BEGIN The data

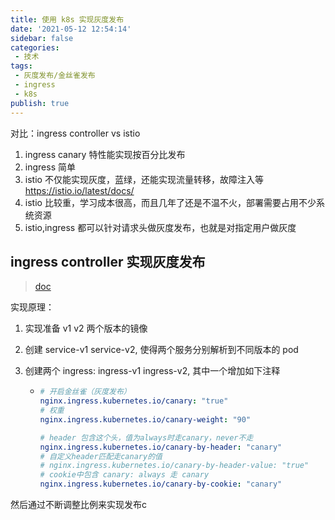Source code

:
 ```yaml
---
title: 使用 k8s 实现灰度发布
date: '2021-05-12 12:54:14'
sidebar: false
categories:
 - 技术
tags:
 - 灰度发布/金丝雀发布
 - ingress
 - k8s
publish: true
---
```


对比：ingress controller vs istio

1. ingress canary 特性能实现按百分比发布
2. ingress 简单
3. istio 不仅能实现灰度，蓝绿，还能实现流量转移，故障注入等 https://istio.io/latest/docs/
4. istio 比较重，学习成本很高，而且几年了还是不温不火，部署需要占用不少系统资源
5. istio,ingress 都可以针对请求头做灰度发布，也就是对指定用户做灰度

## ingress controller 实现灰度发布

> [doc](https://kubernetes.github.io/ingress-nginx/user-guide/nginx-configuration/annotations/#canary)

实现原理：

1. 实现准备 v1 v2 两个版本的镜像

2. 创建 service-v1 service-v2, 使得两个服务分别解析到不同版本的 pod

3. 创建两个 ingress: ingress-v1 ingress-v2, 其中一个增加如下注释

   - ```yaml
     # 开启金丝雀（灰度发布）
     nginx.ingress.kubernetes.io/canary: "true"
     # 权重
     nginx.ingress.kubernetes.io/canary-weight: "90"
     
     # header 包含这个头，值为always时走canary，never不走
     nginx.ingress.kubernetes.io/canary-by-header: "canary"
     # 自定义header匹配走canary的值
     # nginx.ingress.kubernetes.io/canary-by-header-value: "true"
     # cookie中包含 canary: always 走 canary
     nginx.ingress.kubernetes.io/canary-by-cookie: "canary"
     ```

然后通过不断调整比例来实现发布c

END The data

Lines that contain "实现灰度发布" are the result; find them in the entries above and copy each one.

title: 使用 k8s 实现灰度发布
## ingress controller 实现灰度发布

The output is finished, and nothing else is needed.